Procuré seguirle el hilo con el cuidado de no tropezar en lo que fuera que me estuviese tendiendo.

—Exacto. Allí no habrá almas en pena. —Miró la piedra que borró la mitad de mi rostro—. Si usted era tan amigo como dice, debería honrar su memoria asistiendo a la apertura —dijo y señaló hacia el fondo del local—. El placer de querer llevarse todo chocará con la impotencia de no poder tocar nada —espetó.

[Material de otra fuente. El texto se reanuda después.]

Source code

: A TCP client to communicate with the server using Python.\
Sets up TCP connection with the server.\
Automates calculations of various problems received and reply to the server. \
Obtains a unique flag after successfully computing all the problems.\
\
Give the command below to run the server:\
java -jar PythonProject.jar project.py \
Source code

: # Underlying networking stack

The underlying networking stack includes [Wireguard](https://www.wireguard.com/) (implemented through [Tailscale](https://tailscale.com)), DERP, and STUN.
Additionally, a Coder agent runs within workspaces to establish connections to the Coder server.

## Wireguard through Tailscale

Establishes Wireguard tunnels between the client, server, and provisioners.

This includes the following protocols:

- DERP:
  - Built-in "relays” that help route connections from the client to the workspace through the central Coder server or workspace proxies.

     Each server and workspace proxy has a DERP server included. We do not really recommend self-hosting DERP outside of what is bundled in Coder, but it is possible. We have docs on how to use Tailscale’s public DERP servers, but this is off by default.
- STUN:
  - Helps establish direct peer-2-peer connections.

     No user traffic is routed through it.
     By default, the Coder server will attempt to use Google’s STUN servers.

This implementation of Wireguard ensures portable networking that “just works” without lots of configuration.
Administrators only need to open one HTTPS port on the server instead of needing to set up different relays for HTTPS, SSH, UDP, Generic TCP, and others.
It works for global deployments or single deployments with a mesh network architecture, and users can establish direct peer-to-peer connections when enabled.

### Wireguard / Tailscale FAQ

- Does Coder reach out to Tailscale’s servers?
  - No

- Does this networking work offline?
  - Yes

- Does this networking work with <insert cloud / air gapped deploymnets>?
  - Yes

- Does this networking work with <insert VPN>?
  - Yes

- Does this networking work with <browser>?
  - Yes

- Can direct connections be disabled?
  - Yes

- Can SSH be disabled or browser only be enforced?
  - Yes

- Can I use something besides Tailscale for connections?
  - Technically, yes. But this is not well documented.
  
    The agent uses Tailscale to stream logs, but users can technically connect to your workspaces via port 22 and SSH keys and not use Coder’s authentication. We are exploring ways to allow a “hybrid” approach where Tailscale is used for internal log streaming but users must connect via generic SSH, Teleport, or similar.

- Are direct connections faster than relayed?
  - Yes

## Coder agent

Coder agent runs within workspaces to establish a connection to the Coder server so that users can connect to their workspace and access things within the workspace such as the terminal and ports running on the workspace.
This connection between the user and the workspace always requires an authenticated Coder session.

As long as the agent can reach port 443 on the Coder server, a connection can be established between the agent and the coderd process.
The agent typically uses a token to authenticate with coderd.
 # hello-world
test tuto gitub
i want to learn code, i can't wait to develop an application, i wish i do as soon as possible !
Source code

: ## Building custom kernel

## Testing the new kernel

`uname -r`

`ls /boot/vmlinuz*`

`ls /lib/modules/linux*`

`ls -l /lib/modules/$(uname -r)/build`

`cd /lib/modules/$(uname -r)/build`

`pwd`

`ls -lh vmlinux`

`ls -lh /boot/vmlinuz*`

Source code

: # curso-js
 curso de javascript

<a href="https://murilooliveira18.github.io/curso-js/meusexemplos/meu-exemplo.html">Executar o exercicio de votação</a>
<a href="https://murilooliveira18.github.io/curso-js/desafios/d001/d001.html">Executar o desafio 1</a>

—No lo dudo. —Quise fingir que su estocada no me había alcanzado. Me coloqué el sombrero e hice una reverencia hacia la vasija en la que estaban las cenizas de Ernesto—. Tengo la sensación de que no será necesaria la invitación.

Rómulo volvió a fruncir el ceño, confundido y molesto por mi desprecio.

En ese instante de fricción, él no recordaba que el aroma del romero, después de erosionar el tufo a pólvora, lo había dejado sentado en la cama.